_Work instruction_.
All of the records must be set down again word for word.

Source texts of formatted documents
=== Begin Enclosure ===

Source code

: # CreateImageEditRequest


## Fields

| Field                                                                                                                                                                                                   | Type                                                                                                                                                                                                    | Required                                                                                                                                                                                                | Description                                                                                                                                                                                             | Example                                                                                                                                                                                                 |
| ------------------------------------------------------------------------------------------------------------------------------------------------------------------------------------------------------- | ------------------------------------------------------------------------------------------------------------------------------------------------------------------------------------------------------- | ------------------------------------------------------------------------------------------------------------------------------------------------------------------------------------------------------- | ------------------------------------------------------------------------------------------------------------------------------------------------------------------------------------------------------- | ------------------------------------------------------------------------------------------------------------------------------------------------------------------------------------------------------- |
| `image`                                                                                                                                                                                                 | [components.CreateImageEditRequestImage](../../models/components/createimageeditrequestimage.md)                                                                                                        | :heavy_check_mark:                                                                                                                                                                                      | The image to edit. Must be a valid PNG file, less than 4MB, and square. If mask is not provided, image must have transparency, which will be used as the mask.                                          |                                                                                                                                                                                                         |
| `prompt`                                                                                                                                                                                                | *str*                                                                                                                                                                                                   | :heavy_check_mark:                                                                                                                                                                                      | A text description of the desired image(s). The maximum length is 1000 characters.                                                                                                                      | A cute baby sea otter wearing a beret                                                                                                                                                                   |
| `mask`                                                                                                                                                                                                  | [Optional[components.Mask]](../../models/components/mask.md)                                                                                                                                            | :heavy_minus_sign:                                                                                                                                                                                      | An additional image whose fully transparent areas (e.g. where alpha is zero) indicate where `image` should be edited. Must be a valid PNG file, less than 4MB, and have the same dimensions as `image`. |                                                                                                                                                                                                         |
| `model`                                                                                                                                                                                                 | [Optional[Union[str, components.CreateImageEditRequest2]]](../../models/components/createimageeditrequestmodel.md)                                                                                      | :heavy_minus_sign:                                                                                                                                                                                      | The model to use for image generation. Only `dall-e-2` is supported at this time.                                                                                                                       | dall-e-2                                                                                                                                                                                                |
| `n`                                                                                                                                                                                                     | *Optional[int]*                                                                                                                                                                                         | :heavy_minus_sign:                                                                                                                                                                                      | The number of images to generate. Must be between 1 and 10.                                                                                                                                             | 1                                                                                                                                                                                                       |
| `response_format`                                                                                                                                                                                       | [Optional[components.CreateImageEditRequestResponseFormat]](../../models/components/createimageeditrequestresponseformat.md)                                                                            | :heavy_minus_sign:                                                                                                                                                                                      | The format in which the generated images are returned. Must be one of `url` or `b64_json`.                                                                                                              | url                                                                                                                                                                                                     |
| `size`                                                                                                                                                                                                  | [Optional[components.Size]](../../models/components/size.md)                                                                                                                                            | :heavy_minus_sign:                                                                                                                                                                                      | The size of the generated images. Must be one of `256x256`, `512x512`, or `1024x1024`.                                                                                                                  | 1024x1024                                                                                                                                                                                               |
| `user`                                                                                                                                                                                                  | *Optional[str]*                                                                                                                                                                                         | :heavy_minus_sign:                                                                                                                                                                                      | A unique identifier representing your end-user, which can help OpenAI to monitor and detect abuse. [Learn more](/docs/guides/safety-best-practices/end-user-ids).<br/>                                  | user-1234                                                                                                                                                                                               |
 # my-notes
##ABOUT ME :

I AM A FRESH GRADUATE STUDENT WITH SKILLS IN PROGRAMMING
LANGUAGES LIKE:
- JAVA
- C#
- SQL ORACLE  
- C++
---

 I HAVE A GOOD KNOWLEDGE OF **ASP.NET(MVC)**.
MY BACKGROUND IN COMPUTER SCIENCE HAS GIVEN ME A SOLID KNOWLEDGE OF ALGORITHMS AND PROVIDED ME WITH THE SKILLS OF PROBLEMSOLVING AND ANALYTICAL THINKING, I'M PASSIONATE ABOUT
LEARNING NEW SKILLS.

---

=== End Enclosure ===

_Your response_.
Source code

: # CreateImageEditRequest


## Fields

| Field                                                                                                                                                                                                   | Type                                                                                                                                                                                                    | Required                                                                                                                                                                                                | Description                                                                                                                                                                                             | Example                                                                                                                                                                                                 |
| ------------------------------------------------------------------------------------------------------------------------------------------------------------------------------------------------------- | ------------------------------------------------------------------------------------------------------------------------------------------------------------------------------------------------------- | ------------------------------------------------------------------------------------------------------------------------------------------------------------------------------------------------------- | ------------------------------------------------------------------------------------------------------------------------------------------------------------------------------------------------------- | ------------------------------------------------------------------------------------------------------------------------------------------------------------------------------------------------------- |
| `image`                                                                                                                                                                                                 | [components.CreateImageEditRequestImage](../../models/components/createimageeditrequestimage.md)                                                                                                        | :heavy_check_mark:                                                                                                                                                                                      | The image to edit. Must be a valid PNG file, less than 4MB, and square. If mask is not provided, image must have transparency, which will be used as the mask.                                          |                                                                                                                                                                                                         |
| `prompt`                                                                                                                                                                                                | *str*                                                                                                                                                                                                   | :heavy_check_mark:                                                                                                                                                                                      | A text description of the desired image(s). The maximum length is 1000 characters.                                                                                                                      | A cute baby sea otter wearing a beret                                                                                                                                                                   |
| `mask`                                                                                                                                                                                                  | [Optional[components.Mask]](../../models/components/mask.md)                                                                                                                                            | :heavy_minus_sign:                                                                                                                                                                                      | An additional image whose fully transparent areas (e.g. where alpha is zero) indicate where `image` should be edited. Must be a valid PNG file, less than 4MB, and have the same dimensions as `image`. |                                                                                                                                                                                                         |
| `model`                                                                                                                                                                                                 | [Optional[Union[str, components.CreateImageEditRequest2]]](../../models/components/createimageeditrequestmodel.md)                                                                                      | :heavy_minus_sign:                                                                                                                                                                                      | The model to use for image generation. Only `dall-e-2` is supported at this time.                                                                                                                       | dall-e-2                                                                                                                                                                                                |
| `n`                                                                                                                                                                                                     | *Optional[int]*                                                                                                                                                                                         | :heavy_minus_sign:                                                                                                                                                                                      | The number of images to generate. Must be between 1 and 10.                                                                                                                                             | 1                                                                                                                                                                                                       |
| `response_format`                                                                                                                                                                                       | [Optional[components.CreateImageEditRequestResponseFormat]](../../models/components/createimageeditrequestresponseformat.md)                                                                            | :heavy_minus_sign:                                                                                                                                                                                      | The format in which the generated images are returned. Must be one of `url` or `b64_json`.                                                                                                              | url                                                                                                                                                                                                     |
| `size`                                                                                                                                                                                                  | [Optional[components.Size]](../../models/components/size.md)                                                                                                                                            | :heavy_minus_sign:                                                                                                                                                                                      | The size of the generated images. Must be one of `256x256`, `512x512`, or `1024x1024`.                                                                                                                  | 1024x1024                                                                                                                                                                                               |
| `user`                                                                                                                                                                                                  | *Optional[str]*                                                                                                                                                                                         | :heavy_minus_sign:                                                                                                                                                                                      | A unique identifier representing your end-user, which can help OpenAI to monitor and detect abuse. [Learn more](/docs/guides/safety-best-practices/end-user-ids).<br/>                                  | user-1234                                                                                                                                                                                               |
 # my-notes
##ABOUT ME :

I AM A FRESH GRADUATE STUDENT WITH SKILLS IN PROGRAMMING
LANGUAGES LIKE:
- JAVA
- C#
- SQL ORACLE  
- C++
---

 I HAVE A GOOD KNOWLEDGE OF **ASP.NET(MVC)**.
MY BACKGROUND IN COMPUTER SCIENCE HAS GIVEN ME A SOLID KNOWLEDGE OF ALGORITHMS AND PROVIDED ME WITH THE SKILLS OF PROBLEMSOLVING AND ANALYTICAL THINKING, I'M PASSIONATE ABOUT
LEARNING NEW SKILLS.

---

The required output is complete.